How green are your bonds?
Look at your investment account’s carbon footprint
If you really want to make an environmental impact with your investment dollars, buy green bonds. These securities fund projects that help the environment, delivering measurable outcomes without sacrificing returns you might earn from traditional bonds.
And they are growing like wildflowers. Last year, the global market for green bonds — a fixed-income sector that’s just over 10 years old — surpassed the $1 trillion mark, putting it on par with the U.S. highyield corporate debt market, says Vishal Khanduja, manager of Calvert Green Bond. This year, the green bond market could top $2 trillion.
Who’s issuing these bonds? Corporations, municipalities and even governments.
But picking individual bonds on your own can be problematic. For starters, there can be some confusion as to a bond’s particular shade of green. By definition, green bonds make positive environmental impacts. Social bonds, often lumped with green bonds, have community-oriented goals, such as affordable housing. And sustainable bonds provide both social and environmental benefits.
But it’s best not to get too caught up with the labels because there’s an even bigger market of unlabeled bonds that make worthy, impactful investments, says Stephen Liberatore, lead manager of TIAA-CREF Green Bond fund.
It helps to go with an experienced bond picker if you’re investing in this sector, but fund choices are slim. Here are four of Kiplinger’s favorites:
Brown Advisory Sustainable Bond (symbol BASBX):
Thomas Graff and Amy Hauter invest in a mix of bonds that finance projects that make a positive impact in one of three areas: health and well-being, economic development and social inclusion, or the environment.

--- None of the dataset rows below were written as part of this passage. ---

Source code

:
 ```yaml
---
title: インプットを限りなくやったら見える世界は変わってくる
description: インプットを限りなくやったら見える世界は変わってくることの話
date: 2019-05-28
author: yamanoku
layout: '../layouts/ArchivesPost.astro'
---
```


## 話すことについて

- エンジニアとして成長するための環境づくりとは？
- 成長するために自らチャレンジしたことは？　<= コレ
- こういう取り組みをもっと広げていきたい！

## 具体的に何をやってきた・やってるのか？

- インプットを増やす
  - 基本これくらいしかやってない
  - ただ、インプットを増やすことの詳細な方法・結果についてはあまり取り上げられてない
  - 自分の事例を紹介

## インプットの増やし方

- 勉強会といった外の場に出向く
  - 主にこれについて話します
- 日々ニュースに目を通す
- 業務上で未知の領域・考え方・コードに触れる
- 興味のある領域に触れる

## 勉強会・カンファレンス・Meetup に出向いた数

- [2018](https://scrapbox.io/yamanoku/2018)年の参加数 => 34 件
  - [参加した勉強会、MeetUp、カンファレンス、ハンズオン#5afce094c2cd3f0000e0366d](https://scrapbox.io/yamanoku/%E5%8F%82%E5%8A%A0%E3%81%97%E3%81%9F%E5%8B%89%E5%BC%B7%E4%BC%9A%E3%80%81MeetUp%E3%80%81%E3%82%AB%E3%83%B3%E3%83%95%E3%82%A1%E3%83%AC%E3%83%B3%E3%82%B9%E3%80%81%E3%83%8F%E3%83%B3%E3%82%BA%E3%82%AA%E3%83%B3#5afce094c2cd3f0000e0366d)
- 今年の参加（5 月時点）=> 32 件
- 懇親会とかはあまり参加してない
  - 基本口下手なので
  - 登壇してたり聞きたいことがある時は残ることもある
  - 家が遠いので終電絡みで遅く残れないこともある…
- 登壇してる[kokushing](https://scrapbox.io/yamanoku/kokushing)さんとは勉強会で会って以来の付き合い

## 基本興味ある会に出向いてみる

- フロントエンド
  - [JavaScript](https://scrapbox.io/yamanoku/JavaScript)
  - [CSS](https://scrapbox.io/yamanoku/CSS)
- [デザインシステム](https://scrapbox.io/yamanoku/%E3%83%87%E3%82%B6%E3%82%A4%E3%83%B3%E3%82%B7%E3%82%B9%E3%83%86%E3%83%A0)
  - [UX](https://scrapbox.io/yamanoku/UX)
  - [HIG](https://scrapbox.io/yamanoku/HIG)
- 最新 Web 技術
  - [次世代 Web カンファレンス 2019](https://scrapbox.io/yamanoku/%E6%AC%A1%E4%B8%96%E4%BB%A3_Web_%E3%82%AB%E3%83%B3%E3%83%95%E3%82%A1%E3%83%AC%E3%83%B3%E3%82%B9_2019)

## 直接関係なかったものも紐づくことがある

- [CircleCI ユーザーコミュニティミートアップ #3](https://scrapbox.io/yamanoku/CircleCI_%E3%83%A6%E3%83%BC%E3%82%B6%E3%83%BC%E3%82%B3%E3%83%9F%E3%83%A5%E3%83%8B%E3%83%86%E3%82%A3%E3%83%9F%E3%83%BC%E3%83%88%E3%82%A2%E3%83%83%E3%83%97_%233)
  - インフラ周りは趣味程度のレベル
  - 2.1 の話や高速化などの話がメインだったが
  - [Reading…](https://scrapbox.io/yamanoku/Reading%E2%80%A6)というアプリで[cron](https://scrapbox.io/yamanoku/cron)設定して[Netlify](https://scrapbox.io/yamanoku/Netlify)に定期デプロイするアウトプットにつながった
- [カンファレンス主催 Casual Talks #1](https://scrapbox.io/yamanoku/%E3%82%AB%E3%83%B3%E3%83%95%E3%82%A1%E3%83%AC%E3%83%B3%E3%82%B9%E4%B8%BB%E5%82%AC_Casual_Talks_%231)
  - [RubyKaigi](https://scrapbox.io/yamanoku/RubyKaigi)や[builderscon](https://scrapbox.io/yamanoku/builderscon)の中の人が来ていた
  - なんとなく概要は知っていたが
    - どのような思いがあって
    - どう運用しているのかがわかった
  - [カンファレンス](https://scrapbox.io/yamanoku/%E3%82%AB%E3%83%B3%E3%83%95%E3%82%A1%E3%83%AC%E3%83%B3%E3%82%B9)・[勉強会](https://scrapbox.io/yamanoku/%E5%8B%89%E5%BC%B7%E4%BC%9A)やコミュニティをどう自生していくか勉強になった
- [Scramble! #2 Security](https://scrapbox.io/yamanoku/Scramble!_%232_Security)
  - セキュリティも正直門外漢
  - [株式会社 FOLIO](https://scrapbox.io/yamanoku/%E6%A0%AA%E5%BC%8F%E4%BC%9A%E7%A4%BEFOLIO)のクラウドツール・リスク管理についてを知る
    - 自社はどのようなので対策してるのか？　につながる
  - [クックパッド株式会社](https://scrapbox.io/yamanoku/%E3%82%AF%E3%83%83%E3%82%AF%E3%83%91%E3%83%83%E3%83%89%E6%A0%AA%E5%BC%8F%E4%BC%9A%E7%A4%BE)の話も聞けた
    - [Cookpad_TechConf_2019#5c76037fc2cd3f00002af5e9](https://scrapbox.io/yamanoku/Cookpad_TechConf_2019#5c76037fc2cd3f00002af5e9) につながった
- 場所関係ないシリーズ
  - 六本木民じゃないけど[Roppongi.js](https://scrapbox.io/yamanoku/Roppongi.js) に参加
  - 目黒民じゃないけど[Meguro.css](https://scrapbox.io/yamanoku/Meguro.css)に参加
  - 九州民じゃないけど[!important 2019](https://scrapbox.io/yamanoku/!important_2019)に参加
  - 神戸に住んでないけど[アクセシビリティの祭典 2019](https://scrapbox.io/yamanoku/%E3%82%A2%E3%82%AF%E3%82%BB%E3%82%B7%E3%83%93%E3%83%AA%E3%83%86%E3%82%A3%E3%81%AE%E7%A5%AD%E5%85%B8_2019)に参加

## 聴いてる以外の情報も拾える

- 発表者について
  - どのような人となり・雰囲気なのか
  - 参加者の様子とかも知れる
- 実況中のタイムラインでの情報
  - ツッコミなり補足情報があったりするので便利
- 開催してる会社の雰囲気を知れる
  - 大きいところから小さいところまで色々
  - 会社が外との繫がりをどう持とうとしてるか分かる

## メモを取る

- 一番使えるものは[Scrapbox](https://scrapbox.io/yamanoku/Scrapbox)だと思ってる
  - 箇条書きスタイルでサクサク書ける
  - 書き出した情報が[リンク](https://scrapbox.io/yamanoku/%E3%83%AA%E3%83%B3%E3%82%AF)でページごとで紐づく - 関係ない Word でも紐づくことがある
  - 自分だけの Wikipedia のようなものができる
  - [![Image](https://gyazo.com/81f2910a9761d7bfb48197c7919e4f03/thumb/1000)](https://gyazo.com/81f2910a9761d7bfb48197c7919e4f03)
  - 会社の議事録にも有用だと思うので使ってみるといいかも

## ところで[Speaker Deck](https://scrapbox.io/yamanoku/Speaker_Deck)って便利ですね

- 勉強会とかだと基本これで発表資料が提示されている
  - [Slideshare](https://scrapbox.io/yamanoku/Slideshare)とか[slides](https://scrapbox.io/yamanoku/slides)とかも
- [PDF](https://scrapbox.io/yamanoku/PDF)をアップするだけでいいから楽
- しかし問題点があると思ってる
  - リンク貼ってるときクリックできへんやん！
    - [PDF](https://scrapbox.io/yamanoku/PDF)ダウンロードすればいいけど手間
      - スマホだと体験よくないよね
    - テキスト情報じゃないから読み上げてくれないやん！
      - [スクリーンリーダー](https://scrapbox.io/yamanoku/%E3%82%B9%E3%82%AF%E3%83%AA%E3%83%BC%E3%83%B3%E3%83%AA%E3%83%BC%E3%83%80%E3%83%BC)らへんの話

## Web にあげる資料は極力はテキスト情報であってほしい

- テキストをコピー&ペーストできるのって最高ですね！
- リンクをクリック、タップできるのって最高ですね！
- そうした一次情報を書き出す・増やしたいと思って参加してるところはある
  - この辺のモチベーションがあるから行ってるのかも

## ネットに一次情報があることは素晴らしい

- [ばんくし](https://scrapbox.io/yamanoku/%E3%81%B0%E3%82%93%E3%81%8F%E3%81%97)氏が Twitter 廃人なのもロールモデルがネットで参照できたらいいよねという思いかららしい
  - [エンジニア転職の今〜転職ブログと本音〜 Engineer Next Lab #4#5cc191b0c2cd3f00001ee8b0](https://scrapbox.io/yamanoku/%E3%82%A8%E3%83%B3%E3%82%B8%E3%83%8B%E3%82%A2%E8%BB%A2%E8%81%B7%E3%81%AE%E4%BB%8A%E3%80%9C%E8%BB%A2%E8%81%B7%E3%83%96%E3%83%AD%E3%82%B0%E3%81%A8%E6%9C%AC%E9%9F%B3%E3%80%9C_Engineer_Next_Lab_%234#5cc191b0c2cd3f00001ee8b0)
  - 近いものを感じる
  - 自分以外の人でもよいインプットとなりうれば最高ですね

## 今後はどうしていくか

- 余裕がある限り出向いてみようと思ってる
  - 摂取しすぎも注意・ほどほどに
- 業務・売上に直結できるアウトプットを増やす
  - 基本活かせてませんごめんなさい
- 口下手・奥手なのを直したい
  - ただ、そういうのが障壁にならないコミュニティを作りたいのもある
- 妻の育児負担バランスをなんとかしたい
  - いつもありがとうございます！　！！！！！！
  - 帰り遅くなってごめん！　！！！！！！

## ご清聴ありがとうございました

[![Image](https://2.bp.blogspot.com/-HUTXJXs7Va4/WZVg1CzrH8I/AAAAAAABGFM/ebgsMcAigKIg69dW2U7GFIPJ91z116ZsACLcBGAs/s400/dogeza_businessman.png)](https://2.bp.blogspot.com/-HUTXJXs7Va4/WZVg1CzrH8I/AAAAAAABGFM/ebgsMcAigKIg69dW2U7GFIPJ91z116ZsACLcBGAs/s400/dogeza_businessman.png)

Calvert Green Bond (CGAFX): For every $1 invested in this fund, 38 cents goes toward renewable energy and projects that boost energy efficiency, 22 cents finances green-building retrofitting or construction, and 8 cents backs low-carbon transportation, according to the fund’s fact sheet. The fund takes extra steps to verify the impact of each security it considers, says fund co-manager Khanduja.
Domini Impact Bond (DSBFX): Green bonds make up just 7% of Domini Impact Bond. Manager Campe Goodman, of sub-adviser Wellington Management, invests across a range of themes, including access to housing, community development and health. A sustainability bond from the nonprofit BlueHub Loan Fund, for instance, finances projects that generate economic opportunity and stability in low-income communities.
TIAA-CREF Green Bond (TGROX): Green investing is “still so subjective,” says lead manager Liberatore. In Paris, for instance, nuclear power is considered a clean energy, but other parts of the world might disagree. “What each investor wants varies, so we follow our own approach.”
He and Jessica Zarzycki buy mostly high-quality bonds that deliver a direct and measurable environmental effect. Not every bond in the fund is labeled green, but all make an impact.